I ask because as I was perusing the source code for grep, I noticed that it uses an element of C syntax, the comma, in a way that I'm not used to seeing it, for example:

r = links[depth], l = r->llink, t = l->rlink;
rl = t->rlink, lr = t->llink;
t->llink = l, l->rlink = lr, t->rlink = r, r->llink = rl;

I researched the usage, and found:

When used as an operator, the comma operator uses the following syntax:

expr1, expr2

The left operand expr1 is evaluated as a void expression (ie it is ignored if not contain side effects), then expr2 is evaluated to give the result and type of the comma expression. So, the result is just expr2.

(source: http://tigcc.ticalc.org/doc/opers.html#comma )

So if the comma operator is really "the same" as a semicolon (assuming, of course, that we don't need to use the return value of the expression), in that writing

f(2); g(3);

is functionally equivalent to writing

f(2), g(3);

or even

f(2), g(2),

why do we use the semicolon instead?

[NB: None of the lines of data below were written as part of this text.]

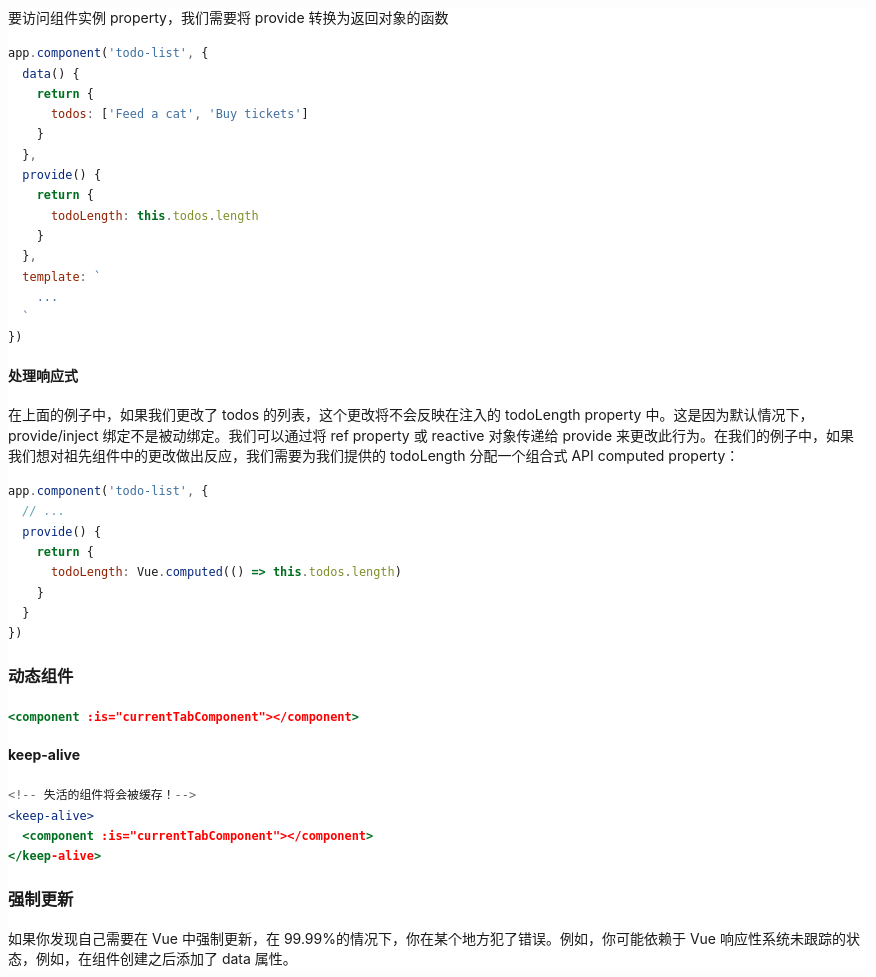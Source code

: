 要访问组件实例 property，我们需要将 provide 转换为返回对象的函数

```js
app.component('todo-list', {
  data() {
    return {
      todos: ['Feed a cat', 'Buy tickets']
    }
  },
  provide() {
    return {
      todoLength: this.todos.length
    }
  },
  template: `
    ...
  `
})
```

#### 处理响应式

在上面的例子中，如果我们更改了 todos 的列表，这个更改将不会反映在注入的 todoLength property 中。这是因为默认情况下，provide/inject 绑定不是被动绑定。我们可以通过将 ref property 或 reactive 对象传递给 provide 来更改此行为。在我们的例子中，如果我们想对祖先组件中的更改做出反应，我们需要为我们提供的 todoLength 分配一个组合式 API computed property：

```js
app.component('todo-list', {
  // ...
  provide() {
    return {
      todoLength: Vue.computed(() => this.todos.length)
    }
  }
})
```

### 动态组件

```jsx
<component :is="currentTabComponent"></component>
```

#### keep-alive

```jsx
<!-- 失活的组件将会被缓存！-->
<keep-alive>
  <component :is="currentTabComponent"></component>
</keep-alive>
```

### 强制更新

如果你发现自己需要在 Vue 中强制更新，在 99.99%的情况下，你在某个地方犯了错误。例如，你可能依赖于 Vue 响应性系统未跟踪的状态，例如，在组件创建之后添加了 data 属性。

Why didn't the grep authors just follow convention and use semicolons instead of commas, since C ignores whitespace so newlines are irrelevant??

Very puzzling.

In the code shown, the commas could be replaced with semi-colons and there'd be no difference in the way the code worked. It is probably just a way to emphasize how closely related the three operations are.

There are times, though, when the difference is important. For example:

if (links[depth] != 0)
    r = links[depth], l = r->llink, t = l->rlink;

vs:

if (links[depth] != 0)
    r = links[depth]; l = r->llink; t = l->rlink;

Despite the way it's written, the compiler sees:

if (links[depth] != 0)
    r = links[depth];
l = r->llink;
t = l->rlink;

which is not the same thing at all. It also matters in the loop initialization and reinitialization sections of a for loop:

int i, j;
…
for (i = 0, j = max; i < j; i++, j--)

You can't replace those commas with semicolons.